NARRATION: As we have seen—and as we will continue to see—rulers need for people to feel that their authority is legitimate. And as we have seen—and will continue to see—legitimacy comes from a perception that the ruler ensures justice.
THE STATE:
If people feel that their government does a good job ensuring justice…
LADY JUSTICE:
…then they’ll feel that their government’s authority is right and proper.
THE STATE:
But if a ruler cannot protect people from unfair outcomes and abuses of power…
LADY JUSTICE:
…then who cares what he says?
-=-
Panel 2: Sargon the Great, a/k/a Sargon of Akkad.
NARRATION: Remember Sargon? The first to prove that it’s one thing to conquer lands, but another thing entirely to keep them?
SARGON:
All my charisma and military genius? Not enough.
I literally changed my name to Sargon, “Šarru-kēn”—which translates to “the kind is legitimate.”
I figured if everyone said it enough, they’d start to believe it.
-=-
Panel 3: An ancient Mesopotamian city-state, with a great ziggurat temple and a fortified wall.

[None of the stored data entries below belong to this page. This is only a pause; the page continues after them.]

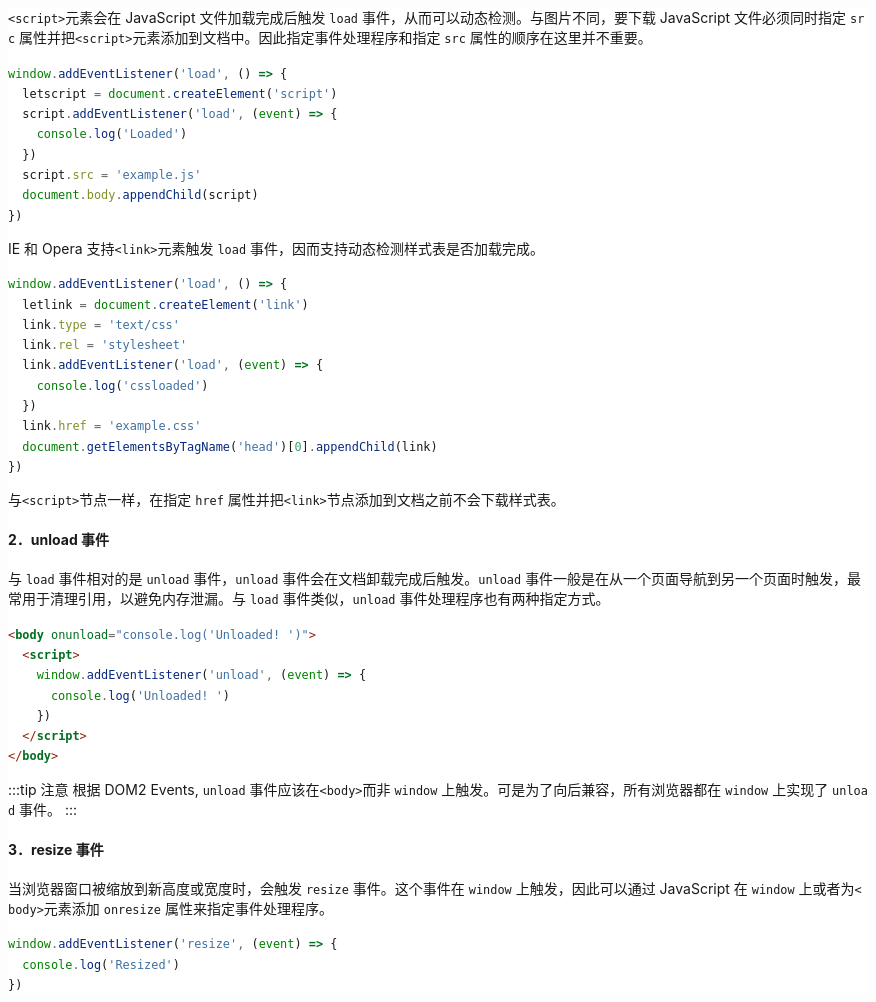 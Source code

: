 `<script>`元素会在 JavaScript 文件加载完成后触发 `load` 事件，从而可以动态检测。与图片不同，要下载 JavaScript 文件必须同时指定 `src` 属性并把`<script>`元素添加到文档中。因此指定事件处理程序和指定 `src` 属性的顺序在这里并不重要。

```javascript
window.addEventListener('load', () => {
  letscript = document.createElement('script')
  script.addEventListener('load', (event) => {
    console.log('Loaded')
  })
  script.src = 'example.js'
  document.body.appendChild(script)
})
```

IE 和 Opera 支持`<link>`元素触发 `load` 事件，因而支持动态检测样式表是否加载完成。

```javascript
window.addEventListener('load', () => {
  letlink = document.createElement('link')
  link.type = 'text/css'
  link.rel = 'stylesheet'
  link.addEventListener('load', (event) => {
    console.log('cssloaded')
  })
  link.href = 'example.css'
  document.getElementsByTagName('head')[0].appendChild(link)
})
```

与`<script>`节点一样，在指定 `href` 属性并把`<link>`节点添加到文档之前不会下载样式表。

#### 2．unload 事件

与 `load` 事件相对的是 `unload` 事件，`unload` 事件会在文档卸载完成后触发。`unload` 事件一般是在从一个页面导航到另一个页面时触发，最常用于清理引用，以避免内存泄漏。与 `load` 事件类似，`unload` 事件处理程序也有两种指定方式。

```html
<body onunload="console.log('Unloaded! ')">
  <script>
    window.addEventListener('unload', (event) => {
      console.log('Unloaded! ')
    })
  </script>
</body>
```

:::tip 注意
根据 DOM2 Events, `unload` 事件应该在`<body>`而非 `window` 上触发。可是为了向后兼容，所有浏览器都在 `window` 上实现了 `unload` 事件。
:::

#### 3．resize 事件

当浏览器窗口被缩放到新高度或宽度时，会触发 `resize` 事件。这个事件在 `window` 上触发，因此可以通过 JavaScript 在 `window` 上或者为`<body>`元素添加 `onresize` 属性来指定事件处理程序。

```javascript
window.addEventListener('resize', (event) => {
  console.log('Resized')
})
```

NARRATION: But that didn’t work, either, and not long after he died, Sargon’s empire disintegrated back into a bunch of independent city-states… …whose rulers now faced the same dilemma.

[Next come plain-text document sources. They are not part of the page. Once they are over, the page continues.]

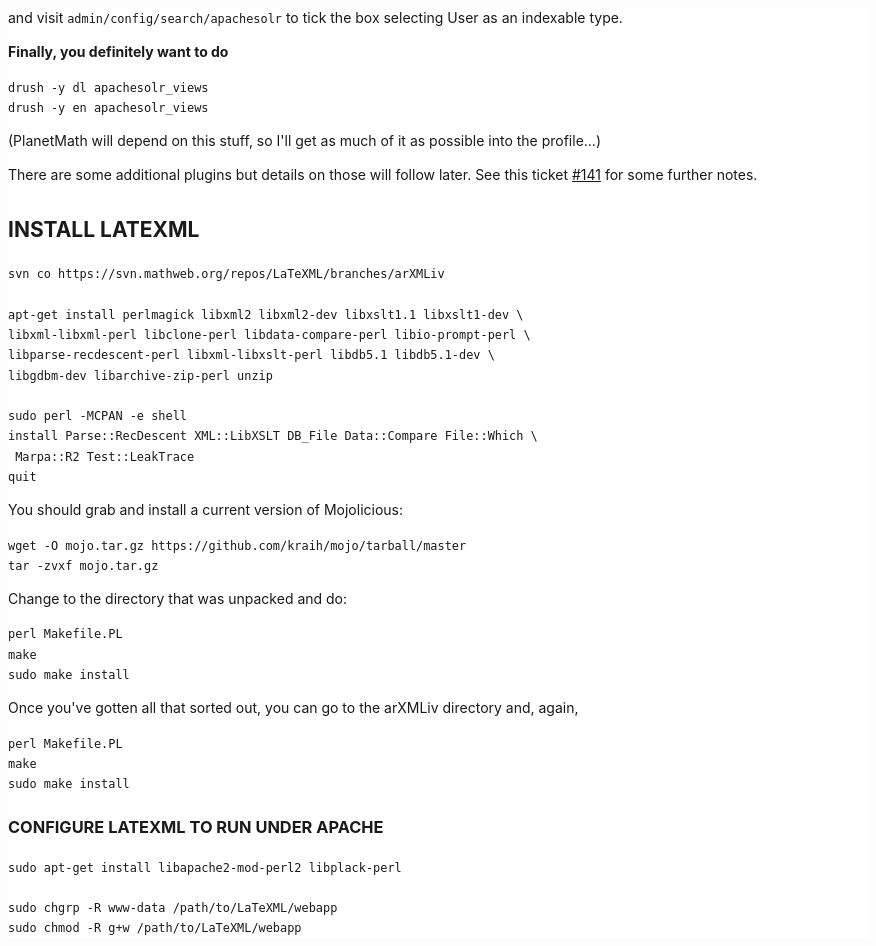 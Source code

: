 and visit ```admin/config/search/apachesolr``` to tick the box selecting User as an indexable type.

**Finally, you definitely want to do**
```
drush -y dl apachesolr_views
drush -y en apachesolr_views
```

(PlanetMath will depend on this stuff, so I'll get as much of it as possible into the profile...)

There are some additional plugins but details on those will follow later.  See this ticket [#141](https://github.com/KWARC/planetary/issues/141) for some further notes.


## INSTALL LATEXML

```
svn co https://svn.mathweb.org/repos/LaTeXML/branches/arXMLiv

apt-get install perlmagick libxml2 libxml2-dev libxslt1.1 libxslt1-dev \
libxml-libxml-perl libclone-perl libdata-compare-perl libio-prompt-perl \
libparse-recdescent-perl libxml-libxslt-perl libdb5.1 libdb5.1-dev \
libgdbm-dev libarchive-zip-perl unzip

sudo perl -MCPAN -e shell
install Parse::RecDescent XML::LibXSLT DB_File Data::Compare File::Which \
 Marpa::R2 Test::LeakTrace
quit
```

You should grab and install a current version of Mojolicious:

```
wget -O mojo.tar.gz https://github.com/kraih/mojo/tarball/master
tar -zvxf mojo.tar.gz
```
Change to the directory that was unpacked and do:
```
perl Makefile.PL
make
sudo make install
```

Once you've gotten all that sorted out, you can go to the arXMLiv directory and, again,
```
perl Makefile.PL
make
sudo make install
```

### CONFIGURE LATEXML TO RUN UNDER APACHE

```
sudo apt-get install libapache2-mod-perl2 libplack-perl

sudo chgrp -R www-data /path/to/LaTeXML/webapp
sudo chmod -R g+w /path/to/LaTeXML/webapp
```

VOICE 1: At least Sargon had charisma.
VOICE 2: What’s that supposed to mean?
-=-
Panel 4: Stick figures of two ancient Mesopotamians, one a regular person, the other a king with royal headwear and beard. The regular person is showing a stele to the king.
NARRATION: We don’t know who was first, but one of these local priest-kings commissioned a monument to himself—a tangible, emotional proof that he was on the job, serving his people’s need for justice.
MAN:
It shows you proclaiming a code of fair rules.
KING:
That is so me.
-=-
Panel 5: The stick figures contemplate the words carved on the stele.

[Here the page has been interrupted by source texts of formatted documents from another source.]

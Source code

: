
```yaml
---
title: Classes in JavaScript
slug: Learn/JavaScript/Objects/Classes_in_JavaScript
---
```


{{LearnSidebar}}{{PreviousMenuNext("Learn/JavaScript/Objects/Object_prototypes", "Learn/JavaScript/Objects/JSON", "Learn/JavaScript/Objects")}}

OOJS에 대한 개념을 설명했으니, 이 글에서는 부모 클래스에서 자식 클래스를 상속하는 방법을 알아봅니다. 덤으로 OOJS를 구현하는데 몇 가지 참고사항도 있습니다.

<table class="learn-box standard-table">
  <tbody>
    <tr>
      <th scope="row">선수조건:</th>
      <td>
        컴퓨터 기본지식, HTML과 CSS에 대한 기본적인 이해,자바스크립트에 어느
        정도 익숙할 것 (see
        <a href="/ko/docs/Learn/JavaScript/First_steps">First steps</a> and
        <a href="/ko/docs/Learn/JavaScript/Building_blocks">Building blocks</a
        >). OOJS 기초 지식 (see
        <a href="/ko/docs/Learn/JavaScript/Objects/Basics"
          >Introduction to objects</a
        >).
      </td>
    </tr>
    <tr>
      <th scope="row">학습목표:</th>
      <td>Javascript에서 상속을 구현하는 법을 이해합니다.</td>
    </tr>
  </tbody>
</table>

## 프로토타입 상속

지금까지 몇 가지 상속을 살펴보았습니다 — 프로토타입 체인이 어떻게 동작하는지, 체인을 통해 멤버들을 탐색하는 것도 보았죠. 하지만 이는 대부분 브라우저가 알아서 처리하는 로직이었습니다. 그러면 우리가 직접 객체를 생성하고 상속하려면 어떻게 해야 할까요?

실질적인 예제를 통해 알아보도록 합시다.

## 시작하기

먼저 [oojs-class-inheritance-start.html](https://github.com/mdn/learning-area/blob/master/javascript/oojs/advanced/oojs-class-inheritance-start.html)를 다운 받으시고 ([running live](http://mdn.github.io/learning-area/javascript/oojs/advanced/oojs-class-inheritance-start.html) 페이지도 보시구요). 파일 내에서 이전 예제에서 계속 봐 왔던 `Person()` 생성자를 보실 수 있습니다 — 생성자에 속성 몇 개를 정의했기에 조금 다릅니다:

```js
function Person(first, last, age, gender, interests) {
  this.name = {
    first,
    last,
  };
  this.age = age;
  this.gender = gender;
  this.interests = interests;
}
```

NARRATION: But the code carved on this monument was much more than a list of rules.
MAN:
Notice how the text has a formal, religious rhythm?
KING:
It feels like reading scripture.
-=-
Panel 6: The stick figures continue to discuss the stele.
NARRATION: The text had been written in a liturgical style that would have been familiar to everyone in Mesopotamia.
MAN:
Everyone who can read, anyway.
KING:
Right: Everyone whose opinion matters.
-=-
Panel 7: Two Mesopotamian men in tufted skirts by a law-code stele. One wears a helmet, the other’s bald head is bare. The bareheaded man is crouching to press his finger against the stele.
NARRATION: People emotionally associated this style with the authority of the gods, and with a sense that the gods were trying to protect us.
HELMET MAN:
I can’t put my finger on it, but something about this monument makes me want to obey our king.
BAREHEADED MAN:
I have to put my finger on it, so I can follow along with all these tiny words.
-=-
Panel 8: A map of the eastern Mediterranean and part of the Middle East, with coastlines as they existed in the early Bronze Age. The land of the Hittites is in brown. The land of Mesopotamian culture is in green, with orange dots showing the location of its city-states. The land to the south of Mesopotamia is marked “THIS SPACE INTENTIONALLY LEFT BLANK,” and the land to the east of Mesopotamia is marked “THIS SPACE ACCIDENTALLY LEFT BLANK.”
NARRATION:
As a symbolic act, that first “law code” monument must have succeeded very well, because all across Mesopotamia, other kings quickly started copying it.
Even the nearby Hittites copied the idea.
For over 350 years, Mesopotamian kings commissioned law code monuments to reinforce a cultural narrative that they were wise and just.
It worked great!
Until Hammurabi came along and ruined everything.
-=-
FOOTNOTE:
Oh dear. What’s Hammurabi gone and done this time.